Thank you for your question, Ms. Lalonde.
In response to your colleague's question, I wanted to point out that I became Minister of Public Safety last summer. In my initial discussions, within the department and with the director of the Canadian Security Intelligence Service, I was struck by the fact that the act establishing CSIS had been adopted when the late Brian Mulroney was prime minister. Forty years ago, the technology and the threats were very different.
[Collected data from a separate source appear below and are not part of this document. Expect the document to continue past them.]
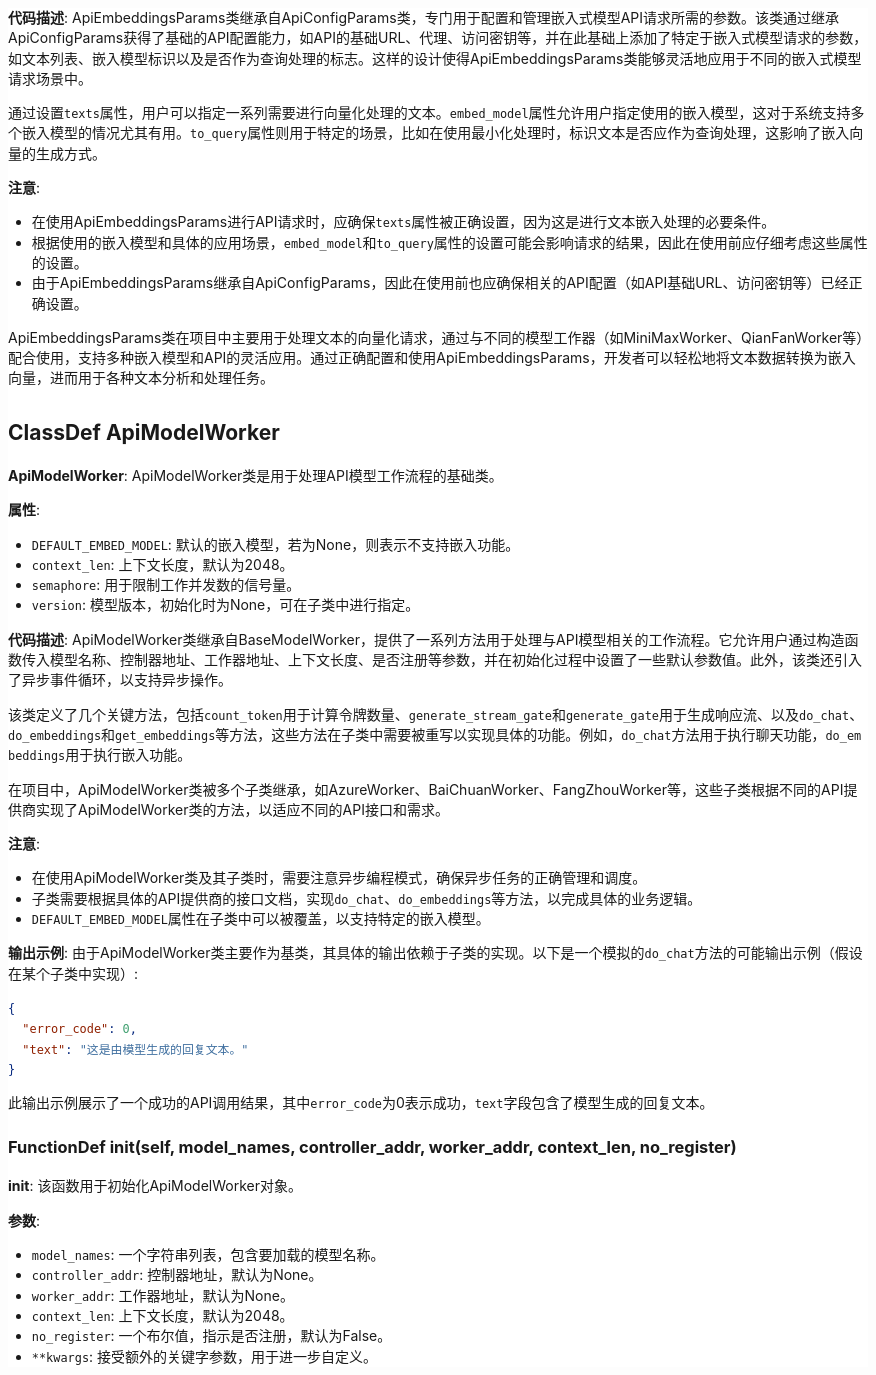 **代码描述**:
ApiEmbeddingsParams类继承自ApiConfigParams类，专门用于配置和管理嵌入式模型API请求所需的参数。该类通过继承ApiConfigParams获得了基础的API配置能力，如API的基础URL、代理、访问密钥等，并在此基础上添加了特定于嵌入式模型请求的参数，如文本列表、嵌入模型标识以及是否作为查询处理的标志。这样的设计使得ApiEmbeddingsParams类能够灵活地应用于不同的嵌入式模型请求场景中。

通过设置`texts`属性，用户可以指定一系列需要进行向量化处理的文本。`embed_model`属性允许用户指定使用的嵌入模型，这对于系统支持多个嵌入模型的情况尤其有用。`to_query`属性则用于特定的场景，比如在使用最小化处理时，标识文本是否应作为查询处理，这影响了嵌入向量的生成方式。

**注意**:
- 在使用ApiEmbeddingsParams进行API请求时，应确保`texts`属性被正确设置，因为这是进行文本嵌入处理的必要条件。
- 根据使用的嵌入模型和具体的应用场景，`embed_model`和`to_query`属性的设置可能会影响请求的结果，因此在使用前应仔细考虑这些属性的设置。
- 由于ApiEmbeddingsParams继承自ApiConfigParams，因此在使用前也应确保相关的API配置（如API基础URL、访问密钥等）已经正确设置。

ApiEmbeddingsParams类在项目中主要用于处理文本的向量化请求，通过与不同的模型工作器（如MiniMaxWorker、QianFanWorker等）配合使用，支持多种嵌入模型和API的灵活应用。通过正确配置和使用ApiEmbeddingsParams，开发者可以轻松地将文本数据转换为嵌入向量，进而用于各种文本分析和处理任务。
## ClassDef ApiModelWorker
**ApiModelWorker**: ApiModelWorker类是用于处理API模型工作流程的基础类。

**属性**:
- `DEFAULT_EMBED_MODEL`: 默认的嵌入模型，若为None，则表示不支持嵌入功能。
- `context_len`: 上下文长度，默认为2048。
- `semaphore`: 用于限制工作并发数的信号量。
- `version`: 模型版本，初始化时为None，可在子类中进行指定。

**代码描述**:
ApiModelWorker类继承自BaseModelWorker，提供了一系列方法用于处理与API模型相关的工作流程。它允许用户通过构造函数传入模型名称、控制器地址、工作器地址、上下文长度、是否注册等参数，并在初始化过程中设置了一些默认参数值。此外，该类还引入了异步事件循环，以支持异步操作。

该类定义了几个关键方法，包括`count_token`用于计算令牌数量、`generate_stream_gate`和`generate_gate`用于生成响应流、以及`do_chat`、`do_embeddings`和`get_embeddings`等方法，这些方法在子类中需要被重写以实现具体的功能。例如，`do_chat`方法用于执行聊天功能，`do_embeddings`用于执行嵌入功能。

在项目中，ApiModelWorker类被多个子类继承，如AzureWorker、BaiChuanWorker、FangZhouWorker等，这些子类根据不同的API提供商实现了ApiModelWorker类的方法，以适应不同的API接口和需求。

**注意**:
- 在使用ApiModelWorker类及其子类时，需要注意异步编程模式，确保异步任务的正确管理和调度。
- 子类需要根据具体的API提供商的接口文档，实现`do_chat`、`do_embeddings`等方法，以完成具体的业务逻辑。
- `DEFAULT_EMBED_MODEL`属性在子类中可以被覆盖，以支持特定的嵌入模型。

**输出示例**:
由于ApiModelWorker类主要作为基类，其具体的输出依赖于子类的实现。以下是一个模拟的`do_chat`方法的可能输出示例（假设在某个子类中实现）:
```json
{
  "error_code": 0,
  "text": "这是由模型生成的回复文本。"
}
```
此输出示例展示了一个成功的API调用结果，其中`error_code`为0表示成功，`text`字段包含了模型生成的回复文本。
### FunctionDef __init__(self, model_names, controller_addr, worker_addr, context_len, no_register)
**__init__**: 该函数用于初始化ApiModelWorker对象。

**参数**:
- `model_names`: 一个字符串列表，包含要加载的模型名称。
- `controller_addr`: 控制器地址，默认为None。
- `worker_addr`: 工作器地址，默认为None。
- `context_len`: 上下文长度，默认为2048。
- `no_register`: 一个布尔值，指示是否注册，默认为False。
- `**kwargs`: 接受额外的关键字参数，用于进一步自定义。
We heard the CSIS director talk about the change of direction in China, one of a number of countries that CSIS monitors to protect our national security. I believe that this bill is an opportunity for Parliament, and that parliamentarians should pay close attention to it. We have to be sensitive to the protection of privacy and need to make sure that the Canadian Charter of Rights and Freedoms is always complied with. At the same time, I think the time has come to discuss the modernization of the powers given by Parliament to the Canadian Security Intelligence Service with respect to intelligence technology and exchanges of information.
I was surprised in my conversations, for example, with the Premier of British Columbia, who, following the killing of Mr. Nijjar in his province last June, was understandably interested in having a sense of the threat landscape and what the various national security nexus points might be with respect to this incident. The director met with Premier Eby, but under the specific legislation, he was very limited in what he could share with a partner government in our federation, which is as important as the government of your province.
It struck me that if you have a partner in our federation that wants access in the right way to information about protecting their citizens in their particular province or territory.... I had conversations with the Premier of Yukon on the issue of the balloons that were flying over northern Canada.
There's an opportunity for us to give CSIS, in my view, modernized authorities from a technology perspective for sharing information. Business leaders have asked for the ability to work with CSIS. The Canadian Council of Chief Executives and other organizations have advocated for the right way to share the right information. I think there's an opportunity for us to modernize an institution that in my view has served the national security interests of Canadians very well for 40 years.
I've said this to the director and I've said it publicly: I'm impressed with the remarkable work that CSIS does. Much of it, by its very nature, is not public.
You can see the vicious circle. I have a chance to work with the director and others and to see and hear about the work they're doing. It's obviously—understandably—not as public as we might like, if only to celebrate some of the successes, but there's an opportunity to give them authorities for 2024-25 and not 1988.